Poems
1. Snow on the Desert by Agha Shahid Ali
2. “Jerry wants to argue about the existentialists again” by Leslie Sainz
3. Document by Maggie Smith
4. on paper by Jacqueline Woodson
5. An Old Story by Tracy K. Smith
6. I Imagine the Gods by Jack Gilbert
7. Hinotama [“The ball of light rose piteously”] by Brandon Shimoda
8. 218 by Ricardo Reis translated by Margaret Jull Costa & Patricio Ferrari
9. The Laws of Motion by Nikki Giovanni
10. El Olvido by Judith Ortiz Cofer
11. The More Loving One by W. H. Auden
Prose
1. A House Without Windows by Nadia Hashimi
2. The Sea Cloak and other stories by Nayrouz Qarmout translated by Perween Richards
3. We Have Always Lived in the Castle by Shirley Jackson
4. Long Shot by Kennedy Ryan
Wow, I feel like this past month has been the busiest time in a long time for me. I blinked and we are already halfway through March. Sorry for the delay, but I am ready to talk about all my reading for February.

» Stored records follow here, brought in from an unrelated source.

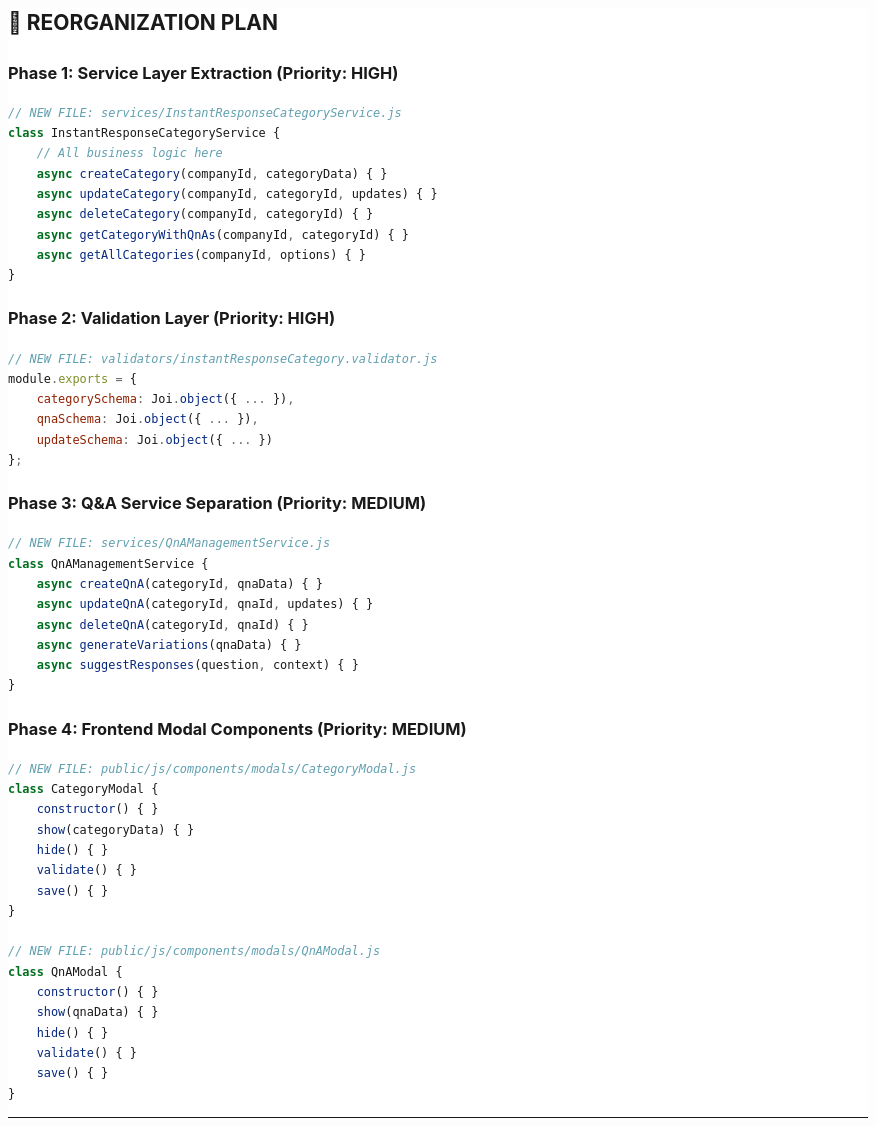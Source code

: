 
## 🎯 REORGANIZATION PLAN

### **Phase 1: Service Layer Extraction** (Priority: HIGH)
```javascript
// NEW FILE: services/InstantResponseCategoryService.js
class InstantResponseCategoryService {
    // All business logic here
    async createCategory(companyId, categoryData) { }
    async updateCategory(companyId, categoryId, updates) { }
    async deleteCategory(companyId, categoryId) { }
    async getCategoryWithQnAs(companyId, categoryId) { }
    async getAllCategories(companyId, options) { }
}
```

### **Phase 2: Validation Layer** (Priority: HIGH)
```javascript
// NEW FILE: validators/instantResponseCategory.validator.js
module.exports = {
    categorySchema: Joi.object({ ... }),
    qnaSchema: Joi.object({ ... }),
    updateSchema: Joi.object({ ... })
};
```

### **Phase 3: Q&A Service Separation** (Priority: MEDIUM)
```javascript
// NEW FILE: services/QnAManagementService.js
class QnAManagementService {
    async createQnA(categoryId, qnaData) { }
    async updateQnA(categoryId, qnaId, updates) { }
    async deleteQnA(categoryId, qnaId) { }
    async generateVariations(qnaData) { }
    async suggestResponses(question, context) { }
}
```

### **Phase 4: Frontend Modal Components** (Priority: MEDIUM)
```javascript
// NEW FILE: public/js/components/modals/CategoryModal.js
class CategoryModal {
    constructor() { }
    show(categoryData) { }
    hide() { }
    validate() { }
    save() { }
}

// NEW FILE: public/js/components/modals/QnAModal.js
class QnAModal {
    constructor() { }
    show(qnaData) { }
    hide() { }
    validate() { }
    save() { }
}
```

---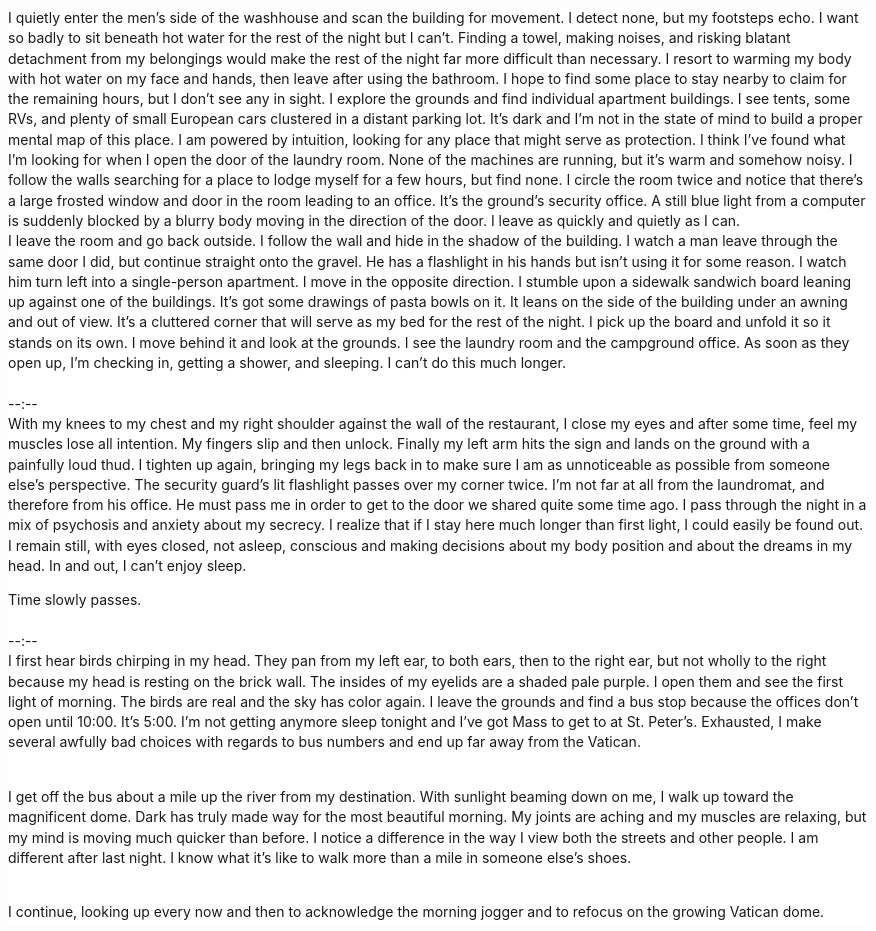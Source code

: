 I quietly enter the men’s side of the washhouse and scan the building for movement. I detect none, but my footsteps echo. I want so badly to sit beneath hot water for the rest of the night but I can’t. Finding a towel, making noises, and risking blatant detachment from my belongings would make the rest of the night far more difficult than necessary. I resort to warming my body with hot water on my face and hands, then leave after using the bathroom. I hope to find some place to stay nearby to claim for the remaining hours, but I don’t see any in sight. I explore the grounds and find individual apartment buildings. I see tents, some RVs, and plenty of small European cars clustered in a distant parking lot. It’s dark and I’m not in the state of mind to build a proper mental map of this place. I am powered by intuition, looking for any place that might serve as protection. I think I’ve found what I’m looking for when I open the door of the laundry room. None of the machines are running, but it’s warm and somehow noisy. I follow the walls searching for a place to lodge myself for a few hours, but find none. I circle the room twice and notice that there’s a large frosted window and door in the room leading to an office. It’s the ground’s security office. A still blue light from a computer is suddenly blocked by a blurry body moving in the direction of the door. I leave as quickly and quietly as I can.\
I leave the room and go back outside. I follow the wall and hide in the shadow of the building. I watch a man leave through the same door I did, but continue straight onto the gravel. He has a flashlight in his hands but isn’t using it for some reason. I watch him turn left into a single-person apartment. I move in the opposite direction. I stumble upon a sidewalk sandwich board leaning up against one of the buildings. It’s got some drawings of pasta bowls on it. It leans on the side of the building under an awning and out of view. It’s a cluttered corner that will serve as my bed for the rest of the night. I pick up the board and unfold it so it stands on its own. I move behind it and look at the grounds. I see the laundry room and the campground office. As soon as they open up, I’m checking in, getting a shower, and sleeping. I can’t do this much longer.\
\
--:--\
With my knees to my chest and my right shoulder against the wall of the restaurant, I close my eyes and after some time, feel my muscles lose all intention. My fingers slip and then unlock. Finally my left arm hits the sign and lands on the ground with a painfully loud thud. I tighten up again, bringing my legs back in to make sure I am as unnoticeable as possible from someone else’s perspective. The security guard’s lit flashlight passes over my corner twice. I’m not far at all from the laundromat, and therefore from his office. He must pass me in order to get to the door we shared quite some time ago. I pass through the night in a mix of psychosis and anxiety about my secrecy. I realize that if I stay here much longer than first light, I could easily be found out. I remain still, with eyes closed, not asleep, conscious and making decisions about my body position and about the dreams in my head. In and out, I can’t enjoy sleep.

Time slowly passes.\
\
--:--\
I first hear birds chirping in my head. They pan from my left ear, to both ears, then to the right ear, but not wholly to the right because my head is resting on the brick wall. The insides of my eyelids are a shaded pale purple. I open them and see the first light of morning. The birds are real and the sky has color again. I leave the grounds and find a bus stop because the offices don’t open until 10:00. It’s 5:00. I’m not getting anymore sleep tonight and I’ve got Mass to get to at St. Peter’s. Exhausted, I make several awfully bad choices with regards to bus numbers and end up far away from the Vatican.

\
I get off the bus about a mile up the river from my destination. With sunlight beaming down on me, I walk up toward the magnificent dome. Dark has truly made way for the most beautiful morning. My joints are aching and my muscles are relaxing, but my mind is moving much quicker than before. I notice a difference in the way I view both the streets and other people. I am different after last night. I know what it’s like to walk more than a mile in someone else’s shoes.

\
I continue, looking up every now and then to acknowledge the morning jogger and to refocus on the growing Vatican dome.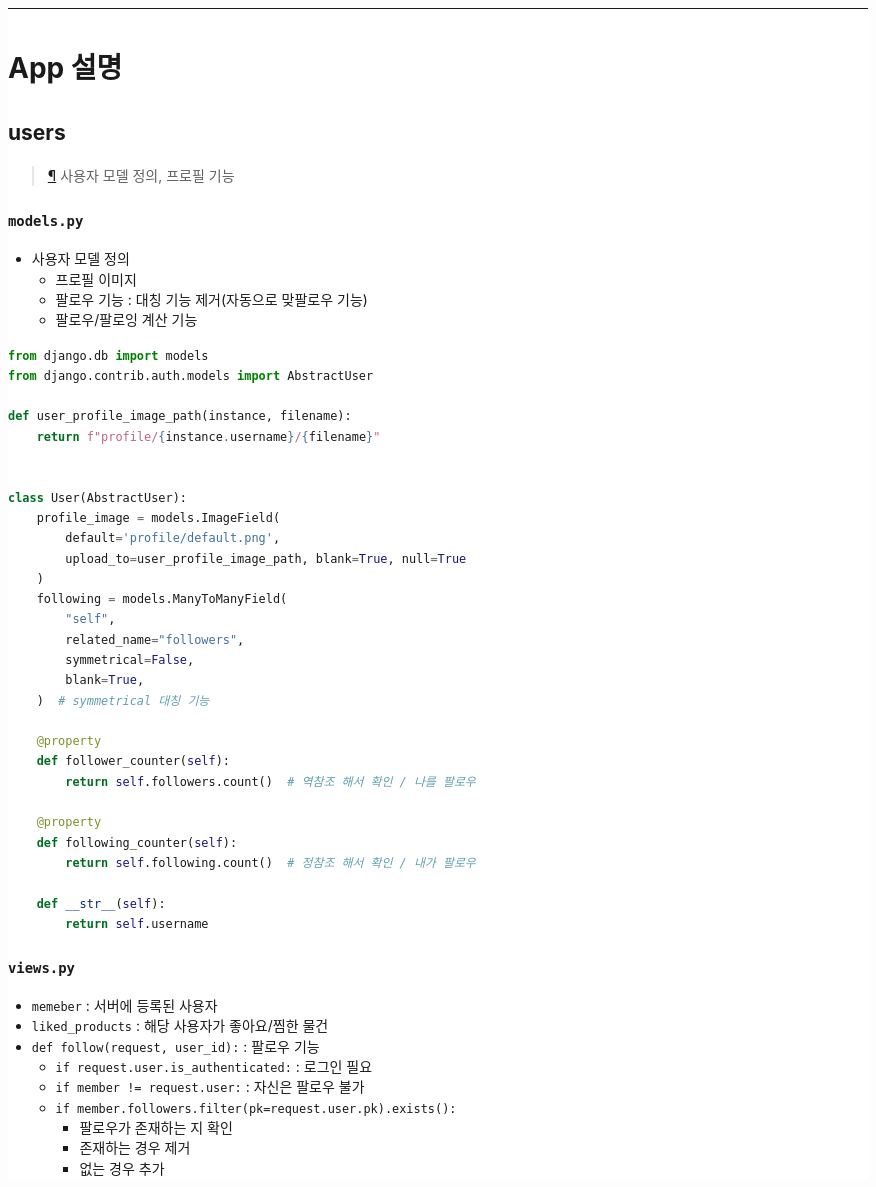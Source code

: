 <hr>

# App 설명

## users
> [¶](#구현-기능) 사용자 모델 정의, 프로필 기능

### `models.py`
- 사용자 모델 정의
  - 프로필 이미지
  - 팔로우 기능 : 대칭 기능 제거(자동으로 맞팔로우 기능)
  - 팔로우/팔로잉 계산 기능

```py
from django.db import models
from django.contrib.auth.models import AbstractUser

def user_profile_image_path(instance, filename):
    return f"profile/{instance.username}/{filename}"


class User(AbstractUser):
    profile_image = models.ImageField(
        default='profile/default.png',
        upload_to=user_profile_image_path, blank=True, null=True
    )
    following = models.ManyToManyField(
        "self",
        related_name="followers",
        symmetrical=False,
        blank=True,
    )  # symmetrical 대칭 기능

    @property
    def follower_counter(self):
        return self.followers.count()  # 역참조 해서 확인 / 나를 팔로우

    @property
    def following_counter(self):
        return self.following.count()  # 정참조 해서 확인 / 내가 팔로우

    def __str__(self):
        return self.username
```

### `views.py`
- `memeber` : 서버에 등록된 사용자
- `liked_products` : 해당 사용자가 좋아요/찜한 물건
- `def follow(request, user_id):` : 팔로우 기능
  - `if request.user.is_authenticated:` : 로그인 필요
  - `if member != request.user:` : 자신은 팔로우 불가
  - `if member.followers.filter(pk=request.user.pk).exists():`
    - 팔로우가 존재하는 지 확인
    - 존재하는 경우 제거
    - 없는 경우 추가
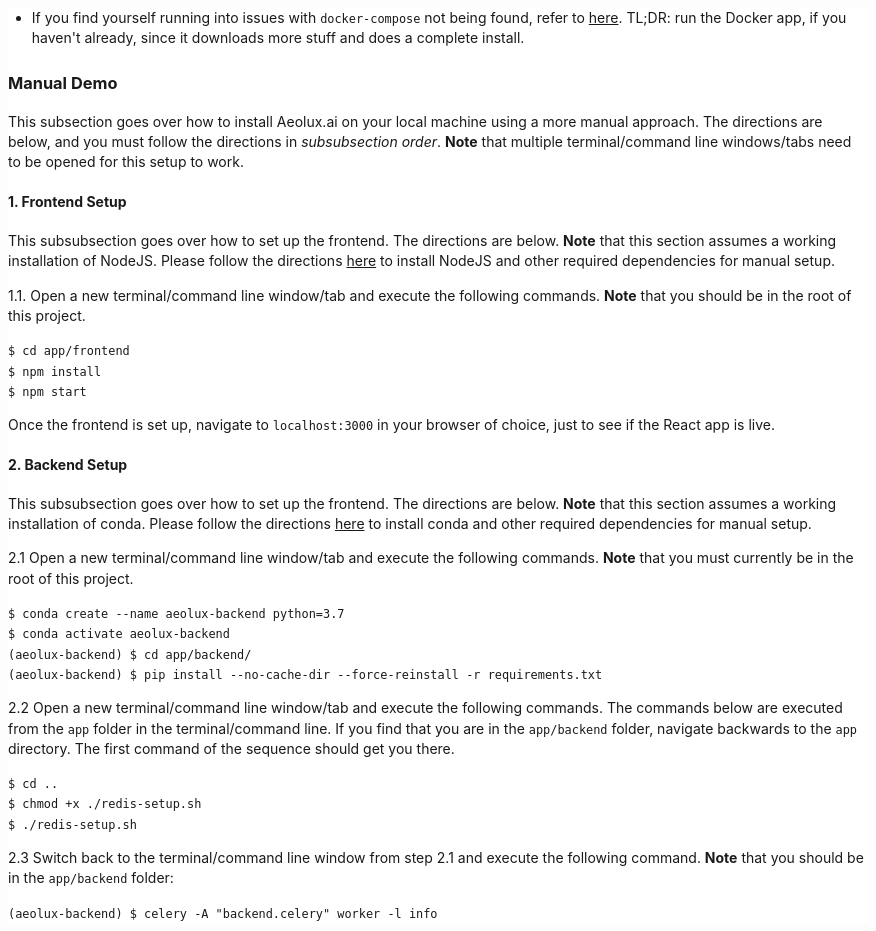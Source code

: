 - If you find yourself running into issues with `docker-compose` not being found, refer to [here](https://stackoverflow.com/questions/60992814/docker-compose-command-not-available-for-mac). TL;DR: run the Docker app, if you haven't already, since it downloads more stuff and does a complete install.

### <a name="Manual-Demo"></a>Manual Demo

This subsection goes over how to install Aeolux.ai on your local machine using a more manual approach. The directions are below, and you must follow the directions in *subsubsection order*. <b>Note</b> that multiple terminal/command line windows/tabs need to be opened for this setup to work.

#### <a name="Frontend-Setup"></a>1. Frontend Setup
This subsubsection goes over how to set up the frontend. The directions are below. <b>Note</b> that this section assumes a working installation of NodeJS. Please follow the directions [here](#Manual-Installation) to install NodeJS and other required dependencies for manual setup.

1.1. Open a new terminal/command line window/tab and execute the following commands. <b>Note</b> that you should be in the root of this project.
```
$ cd app/frontend
$ npm install
$ npm start
```

Once the frontend is set up, navigate to `localhost:3000` in your browser of choice, just to see if the React app is live.

#### <a name="Backend-Setup"></a>2. Backend Setup
This subsubsection goes over how to set up the frontend. The directions are below. <b>Note</b> that this section assumes a working installation of conda. Please follow the directions [here](#Manual-Installation) to install conda and other required dependencies for manual setup.

2.1 Open a new terminal/command line window/tab and execute the following commands. <b>Note</b> that you must currently be in the root of this project.
```
$ conda create --name aeolux-backend python=3.7
$ conda activate aeolux-backend
(aeolux-backend) $ cd app/backend/
(aeolux-backend) $ pip install --no-cache-dir --force-reinstall -r requirements.txt
```

2.2 Open a new terminal/command line window/tab and execute the following commands. The commands below are executed from the `app` folder in the terminal/command line. If you find that you are in the `app/backend` folder, navigate backwards to the `app` directory. The first command of the sequence should get you there.
```
$ cd ..
$ chmod +x ./redis-setup.sh
$ ./redis-setup.sh
```

2.3 Switch back to the terminal/command line window from step 2.1 and execute the following command. <b>Note</b> that you should be in the `app/backend` folder:
```
(aeolux-backend) $ celery -A "backend.celery" worker -l info
```
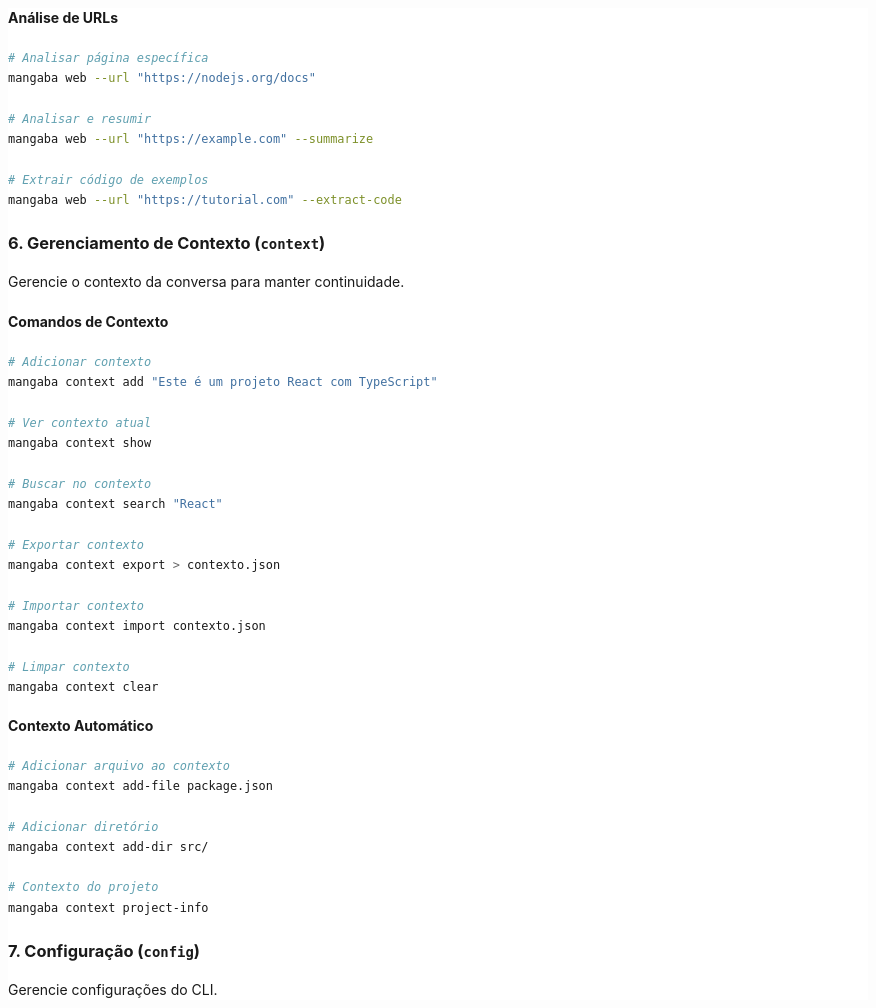 #### Análise de URLs
```bash
# Analisar página específica
mangaba web --url "https://nodejs.org/docs"

# Analisar e resumir
mangaba web --url "https://example.com" --summarize

# Extrair código de exemplos
mangaba web --url "https://tutorial.com" --extract-code
```

### 6. Gerenciamento de Contexto (`context`)

Gerencie o contexto da conversa para manter continuidade.

#### Comandos de Contexto

```bash
# Adicionar contexto
mangaba context add "Este é um projeto React com TypeScript"

# Ver contexto atual
mangaba context show

# Buscar no contexto
mangaba context search "React"

# Exportar contexto
mangaba context export > contexto.json

# Importar contexto
mangaba context import contexto.json

# Limpar contexto
mangaba context clear
```

#### Contexto Automático
```bash
# Adicionar arquivo ao contexto
mangaba context add-file package.json

# Adicionar diretório
mangaba context add-dir src/

# Contexto do projeto
mangaba context project-info
```

### 7. Configuração (`config`)

Gerencie configurações do CLI.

Let’s start with a new phenomenon for me: a DNF review of a book. In my head, I will always get around to finishing a book. It may take a while, but I feel like I want to give books their chance. I was scrolling tiktok looking for book recommendations and trying to see which ones were available that day, on audiobook, on Libby. I am really cruising with audiobooks this year thanks to my new job. We can listen to music or books, or podcasts, whatever, all day. It’s great. I saw a book rec for a slow burn sports romance. Clearly I grabbed it right away and started it without questioning it. The opening scene hooked me. The characters were interesting and had palpable chemistry, it was starting with the eve of the NCAA men’s basketball final. Star of one team, gf of star of the other team. The writing was wonderful. Yes please. However, I didn’t make it past thirty, maybe it was forty, percent. I was already sus of some character choices, but decided to let them slide for what I thought was a great concept and beautiful prose. I googled what happens in the chapter right after I stopped, to see if the issue I was having would go away, but it would not. I looked more into the plot and found that it was the actual theme of the entire book. Domestic violence was hard to read about. But what got me to finally stop was how strange it was to read her pov chapters where she is literally fighting for her life, and then it would flip to him being like damn I wish she was with me and pining for her. The abuse is throughout the book, and the main characters do eventually get together, but at what cost. Not my style of book, so I decided to return it to the library. I do think if this plot interests you, you would like the book because it was very well written.
Okay, onto the three books I did finish in February. First up, A House Without Windows was set in Afghanistan and my first book for the Reads the World Challenge. This is a beautifully told story that jumps around from different characters and time periods to finally tell you how our main character, Zeba, was found holding her husband dead in her arms. We get to know Zeba and her family’s story, we get to know the women in Chil Mahtab, we get to know Yusuf, her lawyer, and slowly the pieces of the puzzle fall into place. I learned a lot about what it’s like to be a modern woman and to have grown up a woman in an ever changing Afghanistan.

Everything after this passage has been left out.